(AIM OF THE TASK):
Exactly as written, reproduce the lines from the beginning of the data through the line containing "3. collapsible"; the pictures are not reproduced.

(DATA FOR THE TASK):
============

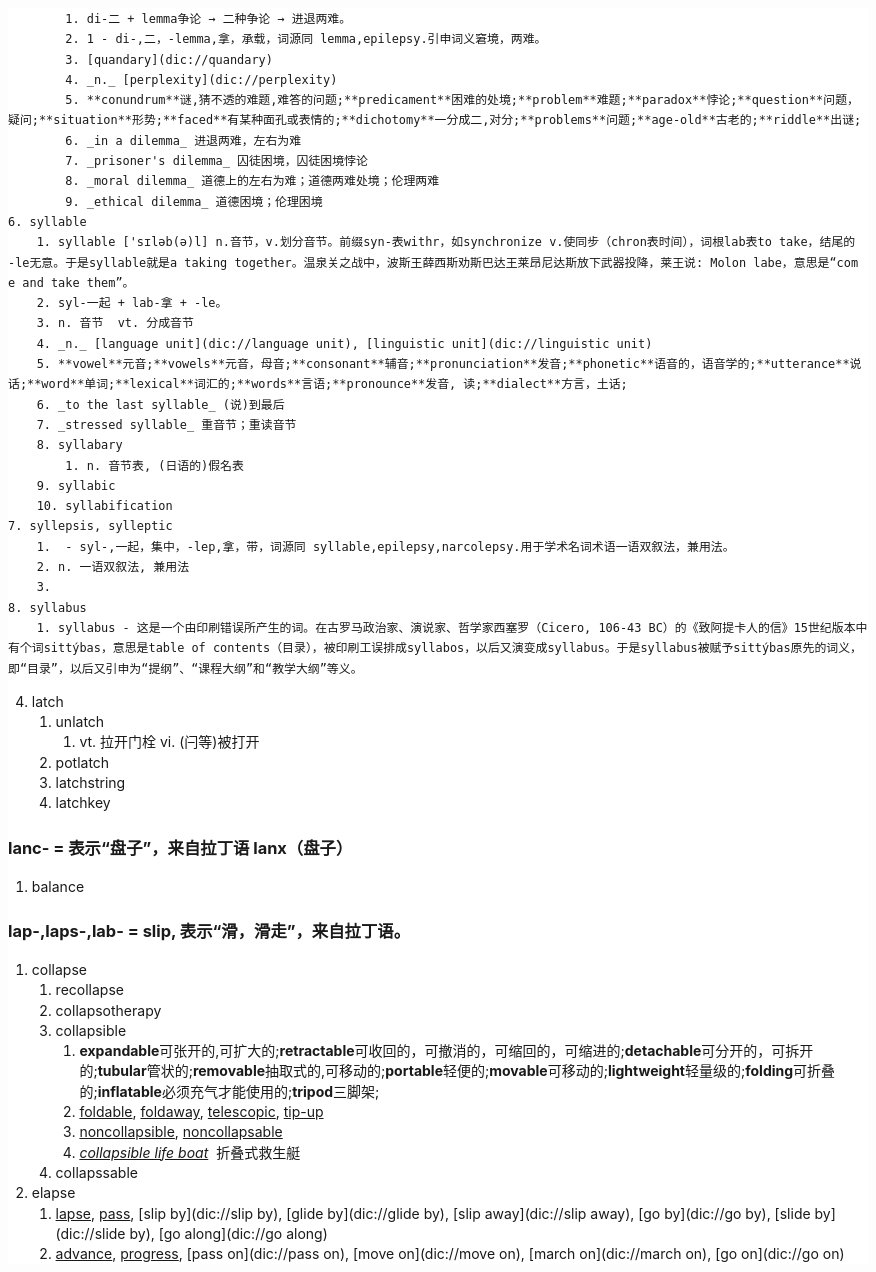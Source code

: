			1. di-二 + lemma争论 → 二种争论 → 进退两难。
			2. 1 - di-,二，-lemma,拿，承载，词源同 lemma,epilepsy.引申词义窘境，两难。
			3. [quandary](dic://quandary)
			4. _n._ [perplexity](dic://perplexity)
			5. **conundrum**谜,猜不透的难题,难答的问题;**predicament**困难的处境;**problem**难题;**paradox**悖论;**question**问题，疑问;**situation**形势;**faced**有某种面孔或表情的;**dichotomy**一分成二,对分;**problems**问题;**age-old**古老的;**riddle**出谜;
			6. _in a dilemma_ 进退两难，左右为难
			7. _prisoner's dilemma_ 囚徒困境，囚徒困境悖论
			8. _moral dilemma_ 道德上的左右为难；道德两难处境；伦理两难
			9. _ethical dilemma_ 道德困境；伦理困境
	6. syllable
		1. syllable ['sɪləb(ə)l] n.音节，v.划分音节。前缀syn-表withr，如synchronize v.使同步（chron表时间），词根lab表to take，结尾的 -le无意。于是syllable就是a taking together。温泉关之战中，波斯王薛西斯劝斯巴达王莱昂尼达斯放下武器投降，莱王说: Molon labe，意思是“come and take them”。
		2. syl-一起 + lab-拿 + -le。
		3. n. 音节  vt. 分成音节
		4. _n._ [language unit](dic://language unit), [linguistic unit](dic://linguistic unit)
		5. **vowel**元音;**vowels**元音，母音;**consonant**辅音;**pronunciation**发音;**phonetic**语音的，语音学的;**utterance**说话;**word**单词;**lexical**词汇的;**words**言语;**pronounce**发音, 读;**dialect**方言，土话;
		6. _to the last syllable_ (说)到最后
		7. _stressed syllable_ 重音节；重读音节
		8. syllabary
			1. n. 音节表, (日语的)假名表
		9. syllabic
		10. syllabification
	7. syllepsis, sylleptic
		1.  - syl-,一起，集中，-lep,拿，带，词源同 syllable,epilepsy,narcolepsy.用于学术名词术语一语双叙法，兼用法。
		2. n. 一语双叙法, 兼用法
		3. 
	8. syllabus
		1. syllabus - 这是一个由印刷错误所产生的词。在古罗马政治家、演说家、哲学家西塞罗（Cicero, 106-43 BC）的《致阿提卡人的信》15世纪版本中有个词sittýbas，意思是table of contents（目录），被印刷工误排成syllabos，以后又演变成syllabus。于是syllabus被赋予sittýbas原先的词义，即“目录”，以后又引申为“提纲”、“课程大纲”和“教学大纲”等义。
4. latch
	1. unlatch
		1. vt. 拉开门栓  vi. (闩等)被打开
	2. potlatch
	3. latchstring
	4. latchkey


### lanc- = 表示“盘子”，来自拉丁语 lanx（盘子）
1. balance


### lap-,laps-,lab- = slip, 表示“滑，滑走”，来自拉丁语。
1. collapse
	1. recollapse
	2. collapsotherapy
	3. collapsible
		1. **expandable**可张开的,可扩大的;**retractable**可收回的，可撤消的，可缩回的，可缩进的;**detachable**可分开的，可拆开的;**tubular**管状的;**removable**抽取式的,可移动的;**portable**轻便的;**movable**可移动的;**lightweight**轻量级的;**folding**可折叠的;**inflatable**必须充气才能使用的;**tripod**三脚架;
		2. [foldable](dic://foldable), [foldaway](dic://foldaway), [telescopic](dic://telescopic), [tip-up](dic://tip-up)
		3. [noncollapsible](dic://noncollapsible), [noncollapsable](dic://noncollapsable)
		4. _[collapsible life boat](dic://collapsible%20life%20boat)_  折叠式救生艇
	4. collapssable
2. elapse
	1. [lapse](dic://lapse), [pass](dic://pass), [slip by](dic://slip by), [glide by](dic://glide by), [slip away](dic://slip away), [go by](dic://go by), [slide by](dic://slide by), [go along](dic://go along)
	2. [advance](dic://advance), [progress](dic://progress), [pass on](dic://pass on), [move on](dic://move on), [march on](dic://march on), [go on](dic://go on)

============

(COMPLETED EXERCISE):
Source code

:			1. di-二 + lemma争论 → 二种争论 → 进退两难。
			2. 1 - di-,二，-lemma,拿，承载，词源同 lemma,epilepsy.引申词义窘境，两难。
			3. [quandary](dic://quandary)
			4. _n._ [perplexity](dic://perplexity)
			5. **conundrum**谜,猜不透的难题,难答的问题;**predicament**困难的处境;**problem**难题;**paradox**悖论;**question**问题，疑问;**situation**形势;**faced**有某种面孔或表情的;**dichotomy**一分成二,对分;**problems**问题;**age-old**古老的;**riddle**出谜;
			6. _in a dilemma_ 进退两难，左右为难
			7. _prisoner's dilemma_ 囚徒困境，囚徒困境悖论
			8. _moral dilemma_ 道德上的左右为难；道德两难处境；伦理两难
			9. _ethical dilemma_ 道德困境；伦理困境
	6. syllable
		1. syllable ['sɪləb(ə)l] n.音节，v.划分音节。前缀syn-表withr，如synchronize v.使同步（chron表时间），词根lab表to take，结尾的 -le无意。于是syllable就是a taking together。温泉关之战中，波斯王薛西斯劝斯巴达王莱昂尼达斯放下武器投降，莱王说: Molon labe，意思是“come and take them”。
		2. syl-一起 + lab-拿 + -le。
		3. n. 音节  vt. 分成音节
		4. _n._ [language unit](dic://language unit), [linguistic unit](dic://linguistic unit)
		5. **vowel**元音;**vowels**元音，母音;**consonant**辅音;**pronunciation**发音;**phonetic**语音的，语音学的;**utterance**说话;**word**单词;**lexical**词汇的;**words**言语;**pronounce**发音, 读;**dialect**方言，土话;
		6. _to the last syllable_ (说)到最后
		7. _stressed syllable_ 重音节；重读音节
		8. syllabary
			1. n. 音节表, (日语的)假名表
		9. syllabic
		10. syllabification
	7. syllepsis, sylleptic
		1.  - syl-,一起，集中，-lep,拿，带，词源同 syllable,epilepsy,narcolepsy.用于学术名词术语一语双叙法，兼用法。
		2. n. 一语双叙法, 兼用法
		3. 
	8. syllabus
		1. syllabus - 这是一个由印刷错误所产生的词。在古罗马政治家、演说家、哲学家西塞罗（Cicero, 106-43 BC）的《致阿提卡人的信》15世纪版本中有个词sittýbas，意思是table of contents（目录），被印刷工误排成syllabos，以后又演变成syllabus。于是syllabus被赋予sittýbas原先的词义，即“目录”，以后又引申为“提纲”、“课程大纲”和“教学大纲”等义。
4. latch
	1. unlatch
		1. vt. 拉开门栓  vi. (闩等)被打开
	2. potlatch
	3. latchstring
	4. latchkey


### lanc- = 表示“盘子”，来自拉丁语 lanx（盘子）
1. balance


### lap-,laps-,lab- = slip, 表示“滑，滑走”，来自拉丁语。
1. collapse
	1. recollapse
	2. collapsotherapy
	3. collapsible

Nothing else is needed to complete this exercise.